The European Commission's former chief accountant Marta Andreasen renewed accusations today against the commission for failing to comply with basic accounting standards and using an insecure computer system open to fraud.
Andreasen was removed from her post in May, just four months into the job, after criticising accounting and financial reforms undertaken by the commission since 1999.
The commission, meanwhile, said that disciplinary procedures were underway against its former chief accountant and that she faced charges of breaching rules governing the conduct of employees.
Andreasen said there was a "dangerous failing at the heart of the (EU's) system" because of a "complete lack of compliance with basic and minimum accounting standards".
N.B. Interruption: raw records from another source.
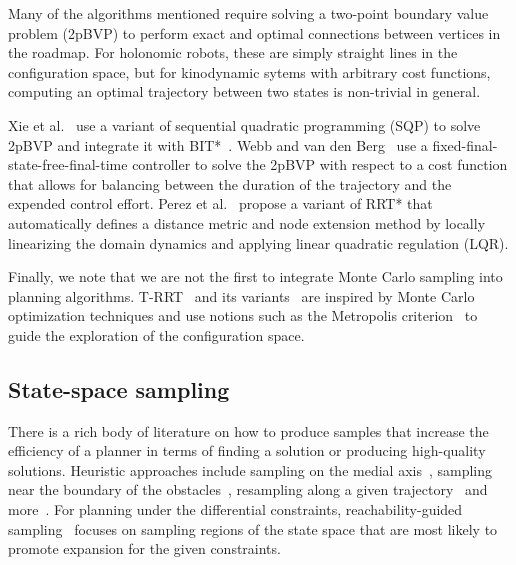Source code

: \documentclass[letterpaper, 10 pt, conference]{ieeeconf}  %
\begin{document}
Many of the algorithms mentioned require solving a two-point boundary value problem (2pBVP) to perform exact and optimal connections between vertices in the roadmap.
For holonomic robots, these are simply straight lines in the configuration space, but for kinodynamic sytems with arbitrary cost functions,  computing an optimal trajectory between two states is non-trivial in general.

Xie et al.~\cite{XBPA15} use a variant of sequential quadratic programming (SQP) to solve 2pBVP and integrate it with BIT*~\cite{GSB15}.
Webb and van den Berg~\cite{WB13} use a fixed-final-state-free-final-time controller to solve the 2pBVP  with respect to a cost function that allows for balancing between the duration of the trajectory and the expended control effort.
Perez et al.~\cite{PPKKL12} propose a variant of RRT* that automatically defines a distance metric and node extension method by locally linearizing
the domain dynamics and applying linear quadratic regulation (LQR).

Finally, we note that we are not the first to integrate Monte Carlo sampling into planning algorithms. T-RRT~\cite{JCS10} and its variants~\cite{DSC13} are inspired by Monte Carlo optimization techniques and use notions such as the Metropolis criterion~\cite{CG95} to guide the exploration of the configuration space.

%


\subsection{State-space sampling}
\label{subsec:sampling}
There is a rich body of literature on how to produce samples that increase the efficiency of a planner in terms of finding a solution or producing high-quality solutions.
Heuristic approaches include
sampling on the medial axis~\cite{WAS99a, WAS99b, LTA03, YDLTA14},
sampling near the boundary of the obstacles~\cite{ABDJV98, YTEA12},
resampling along a given trajectory~\cite{APD11, AS11}
and more~\cite{US03, SWT09}.
For planning under the differential constraints,
reachability-guided sampling~\cite{SWT09, PLAEFRA17} focuses on sampling regions of the state space that are most likely to promote expansion for the given constraints.
\end{document}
"The computer system on which financial transactions are processed is incoherent, insecure," she told BBC radio. "People can access this system" without being detected," she added.
Speaking later at a press conference in the House of Commons, Andreasen said: "An institution that doesn't have an accounting system is open to a big size of fraud."
She declined to estimate how much of the European Union's £63 billion budget was at risk, but said: "Taxpayers' money is at stake. I have been able to prove the systems are vulnerable (but) quantifying it is very difficult.
"I can no longer remain silent on the issues involved," she added. "They are critical to every member state and taxpayers, and represent a sad indictment of the failure within the commission to address concerns.